Türkiye'de Yüzüne Bakan Yok: Çinlilerin Uzun Yaşamanın Sırrı! DSÖ Şifalı Bitki Olarak Tanımlıyor
Pirpirim olarak da bilinen ve Dünya Sağlık Örgütü tarafından "Şifalı bitki" ismiyle açıklanan bitkinin faydaları saymakla bitmiyor. Türkiye'de kıymetini bilen yok. Çinlilerin uzun yaşama sırrı bu bitkide saklı. Yiyenin sağlık sorunları bitiyor. İşte bütün ayrıntılar...
Kaynak: Gerçek Gündem
Semizotu, halk arasında "pirpirim" olarak da bilinen ve özellikle sıcak iklimlerde yetişen, otsu, etli ve tek yıllık bir bitki olarak dikkat çekiyor. Dünya Sağlık Örgütü (WHO) tarafından en yaygın kullanılan şifalı bitkilerden biri olarak kabul edilen semizotu, geniş bir coğrafi alanda, Avrupa, Asya, Afrika, Kuzey Amerika ve Avustralya’da yetişebiliyor. Etli gövde ve yapraklara sahip olan bu bitki, sağlık açısından sunduğu birçok fayda ile ön plana çıkıyor.

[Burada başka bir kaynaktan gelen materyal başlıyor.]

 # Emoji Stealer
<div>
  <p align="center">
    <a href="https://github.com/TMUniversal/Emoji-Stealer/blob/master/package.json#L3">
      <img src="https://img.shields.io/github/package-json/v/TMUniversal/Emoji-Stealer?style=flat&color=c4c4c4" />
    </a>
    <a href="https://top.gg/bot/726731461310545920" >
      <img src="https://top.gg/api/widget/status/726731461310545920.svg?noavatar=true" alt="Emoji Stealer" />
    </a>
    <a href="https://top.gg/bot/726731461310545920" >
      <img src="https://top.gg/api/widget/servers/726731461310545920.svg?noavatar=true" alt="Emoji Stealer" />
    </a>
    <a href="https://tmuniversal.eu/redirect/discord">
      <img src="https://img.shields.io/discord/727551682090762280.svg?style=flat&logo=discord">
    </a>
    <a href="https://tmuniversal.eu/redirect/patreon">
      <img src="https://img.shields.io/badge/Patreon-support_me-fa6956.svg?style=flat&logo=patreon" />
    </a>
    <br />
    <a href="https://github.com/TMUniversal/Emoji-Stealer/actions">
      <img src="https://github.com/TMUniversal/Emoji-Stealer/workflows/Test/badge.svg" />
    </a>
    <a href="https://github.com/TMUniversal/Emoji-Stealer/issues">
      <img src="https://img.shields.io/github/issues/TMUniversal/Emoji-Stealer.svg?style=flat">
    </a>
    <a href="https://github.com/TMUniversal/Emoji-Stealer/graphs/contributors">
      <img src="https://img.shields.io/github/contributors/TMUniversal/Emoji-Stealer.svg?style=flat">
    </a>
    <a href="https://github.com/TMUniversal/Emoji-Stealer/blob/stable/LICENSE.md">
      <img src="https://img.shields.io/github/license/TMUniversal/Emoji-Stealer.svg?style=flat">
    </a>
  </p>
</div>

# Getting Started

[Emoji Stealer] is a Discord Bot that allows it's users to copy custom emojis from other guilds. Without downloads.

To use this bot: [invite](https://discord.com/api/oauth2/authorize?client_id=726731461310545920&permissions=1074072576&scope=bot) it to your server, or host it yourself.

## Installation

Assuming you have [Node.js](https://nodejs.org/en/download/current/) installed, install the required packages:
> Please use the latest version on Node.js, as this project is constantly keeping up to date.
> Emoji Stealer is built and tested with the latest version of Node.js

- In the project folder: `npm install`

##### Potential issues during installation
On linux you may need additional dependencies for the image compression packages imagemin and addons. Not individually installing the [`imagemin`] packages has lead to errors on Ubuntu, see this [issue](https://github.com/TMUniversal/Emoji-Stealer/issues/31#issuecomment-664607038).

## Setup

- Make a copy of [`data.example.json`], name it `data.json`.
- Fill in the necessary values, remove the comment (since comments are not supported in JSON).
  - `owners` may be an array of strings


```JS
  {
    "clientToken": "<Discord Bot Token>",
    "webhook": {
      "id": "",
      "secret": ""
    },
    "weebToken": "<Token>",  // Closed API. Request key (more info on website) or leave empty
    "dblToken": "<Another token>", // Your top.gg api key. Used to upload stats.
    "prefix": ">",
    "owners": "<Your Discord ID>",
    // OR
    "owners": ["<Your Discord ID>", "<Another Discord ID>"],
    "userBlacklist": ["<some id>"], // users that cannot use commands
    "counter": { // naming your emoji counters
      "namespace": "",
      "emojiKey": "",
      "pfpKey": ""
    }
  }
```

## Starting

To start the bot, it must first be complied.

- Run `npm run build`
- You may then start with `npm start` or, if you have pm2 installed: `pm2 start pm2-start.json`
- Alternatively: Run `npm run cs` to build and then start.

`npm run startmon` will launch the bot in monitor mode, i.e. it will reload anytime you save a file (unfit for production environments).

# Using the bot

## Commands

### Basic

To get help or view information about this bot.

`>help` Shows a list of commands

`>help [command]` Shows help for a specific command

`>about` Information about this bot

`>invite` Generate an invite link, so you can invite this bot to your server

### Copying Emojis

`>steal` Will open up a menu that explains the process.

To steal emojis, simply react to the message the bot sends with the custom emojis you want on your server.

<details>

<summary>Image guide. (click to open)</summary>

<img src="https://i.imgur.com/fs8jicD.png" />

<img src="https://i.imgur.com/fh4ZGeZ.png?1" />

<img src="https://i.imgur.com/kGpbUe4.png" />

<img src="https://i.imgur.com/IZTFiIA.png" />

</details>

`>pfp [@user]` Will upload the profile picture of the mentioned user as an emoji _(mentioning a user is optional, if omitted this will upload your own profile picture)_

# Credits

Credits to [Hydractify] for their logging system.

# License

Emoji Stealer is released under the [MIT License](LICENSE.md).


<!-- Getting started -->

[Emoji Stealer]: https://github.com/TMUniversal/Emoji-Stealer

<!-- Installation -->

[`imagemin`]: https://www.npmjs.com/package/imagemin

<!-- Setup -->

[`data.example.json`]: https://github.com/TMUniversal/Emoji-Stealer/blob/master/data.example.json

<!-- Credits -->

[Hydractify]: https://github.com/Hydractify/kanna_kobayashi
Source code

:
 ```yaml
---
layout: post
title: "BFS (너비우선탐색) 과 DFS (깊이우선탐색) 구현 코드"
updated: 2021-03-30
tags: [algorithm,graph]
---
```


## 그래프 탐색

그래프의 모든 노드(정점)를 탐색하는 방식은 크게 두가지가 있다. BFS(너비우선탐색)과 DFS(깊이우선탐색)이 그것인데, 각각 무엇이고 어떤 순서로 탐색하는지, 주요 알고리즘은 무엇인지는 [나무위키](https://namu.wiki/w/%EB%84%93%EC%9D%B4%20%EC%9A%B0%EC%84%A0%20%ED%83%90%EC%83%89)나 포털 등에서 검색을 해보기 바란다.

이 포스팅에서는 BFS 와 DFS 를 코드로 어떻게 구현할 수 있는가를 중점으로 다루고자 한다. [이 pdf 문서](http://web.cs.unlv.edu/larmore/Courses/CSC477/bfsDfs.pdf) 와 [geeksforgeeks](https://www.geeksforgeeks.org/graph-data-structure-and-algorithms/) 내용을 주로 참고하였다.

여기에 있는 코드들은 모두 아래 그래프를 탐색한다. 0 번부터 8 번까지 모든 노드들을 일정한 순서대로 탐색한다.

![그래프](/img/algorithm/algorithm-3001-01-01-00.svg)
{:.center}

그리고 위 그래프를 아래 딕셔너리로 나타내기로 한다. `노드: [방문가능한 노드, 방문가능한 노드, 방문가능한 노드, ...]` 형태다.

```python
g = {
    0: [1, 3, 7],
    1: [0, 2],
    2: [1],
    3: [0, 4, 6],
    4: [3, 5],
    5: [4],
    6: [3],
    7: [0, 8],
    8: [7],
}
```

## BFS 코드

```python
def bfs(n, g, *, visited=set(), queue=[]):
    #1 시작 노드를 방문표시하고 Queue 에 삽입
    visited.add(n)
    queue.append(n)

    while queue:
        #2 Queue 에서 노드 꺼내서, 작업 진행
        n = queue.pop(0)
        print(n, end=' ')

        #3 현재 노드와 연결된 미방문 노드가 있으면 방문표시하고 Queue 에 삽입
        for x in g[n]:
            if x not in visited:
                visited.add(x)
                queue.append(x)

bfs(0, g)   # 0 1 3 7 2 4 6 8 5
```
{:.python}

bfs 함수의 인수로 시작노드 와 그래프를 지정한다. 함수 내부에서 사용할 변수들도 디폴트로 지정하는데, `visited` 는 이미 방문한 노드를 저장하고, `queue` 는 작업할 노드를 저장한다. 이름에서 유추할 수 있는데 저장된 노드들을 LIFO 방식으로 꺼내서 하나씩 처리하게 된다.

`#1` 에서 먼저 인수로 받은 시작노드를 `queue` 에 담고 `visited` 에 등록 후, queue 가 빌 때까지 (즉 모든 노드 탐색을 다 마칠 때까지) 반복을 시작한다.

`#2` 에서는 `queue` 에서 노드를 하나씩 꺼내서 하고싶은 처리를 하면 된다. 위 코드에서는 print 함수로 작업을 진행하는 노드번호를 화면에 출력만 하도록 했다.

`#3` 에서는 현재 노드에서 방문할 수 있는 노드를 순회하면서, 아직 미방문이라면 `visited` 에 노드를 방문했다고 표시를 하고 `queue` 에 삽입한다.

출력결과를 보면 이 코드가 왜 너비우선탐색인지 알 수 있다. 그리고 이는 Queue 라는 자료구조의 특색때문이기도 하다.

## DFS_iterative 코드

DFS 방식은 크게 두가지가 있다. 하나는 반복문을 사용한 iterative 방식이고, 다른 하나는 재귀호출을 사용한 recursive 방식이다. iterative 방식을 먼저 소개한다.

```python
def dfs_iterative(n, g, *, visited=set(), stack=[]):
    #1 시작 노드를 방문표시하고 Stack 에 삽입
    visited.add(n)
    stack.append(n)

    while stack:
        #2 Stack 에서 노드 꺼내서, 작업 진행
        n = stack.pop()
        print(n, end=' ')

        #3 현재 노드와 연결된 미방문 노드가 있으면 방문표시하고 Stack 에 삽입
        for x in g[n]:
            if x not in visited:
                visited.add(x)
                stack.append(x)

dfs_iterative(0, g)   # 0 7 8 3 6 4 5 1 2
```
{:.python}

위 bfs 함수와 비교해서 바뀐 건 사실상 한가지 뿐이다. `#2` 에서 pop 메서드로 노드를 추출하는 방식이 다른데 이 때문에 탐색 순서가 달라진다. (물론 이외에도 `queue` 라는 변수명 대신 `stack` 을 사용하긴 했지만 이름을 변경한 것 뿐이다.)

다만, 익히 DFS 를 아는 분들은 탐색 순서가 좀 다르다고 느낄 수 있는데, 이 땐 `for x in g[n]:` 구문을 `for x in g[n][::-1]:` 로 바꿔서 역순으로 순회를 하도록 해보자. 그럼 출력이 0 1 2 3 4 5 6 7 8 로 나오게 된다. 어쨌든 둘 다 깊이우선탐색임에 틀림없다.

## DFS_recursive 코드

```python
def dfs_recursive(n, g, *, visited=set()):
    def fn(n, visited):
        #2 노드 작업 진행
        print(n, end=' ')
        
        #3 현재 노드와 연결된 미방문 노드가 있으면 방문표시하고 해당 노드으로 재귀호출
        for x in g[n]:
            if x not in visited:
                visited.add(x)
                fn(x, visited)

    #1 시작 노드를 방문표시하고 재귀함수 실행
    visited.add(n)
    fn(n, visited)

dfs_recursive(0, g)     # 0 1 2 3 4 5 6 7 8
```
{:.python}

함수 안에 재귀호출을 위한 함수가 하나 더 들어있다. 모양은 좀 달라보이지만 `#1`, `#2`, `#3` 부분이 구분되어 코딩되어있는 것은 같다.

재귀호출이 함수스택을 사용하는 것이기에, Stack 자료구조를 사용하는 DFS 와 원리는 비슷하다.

Türkiye genelinde yaz mevsiminde sıkça tüketilen semizotu, özellikle kalp ve cilt sağlığı üzerindeki olumlu etkileriyle biliniyor. Bilim insanları, uzun ömürlü insanların beslenme alışkanlıklarını incelediklerinde, bu kişilerin semizotunu gerek yemeklerde gerekse salatalarda düzenli olarak tükettiklerini belirtiyor.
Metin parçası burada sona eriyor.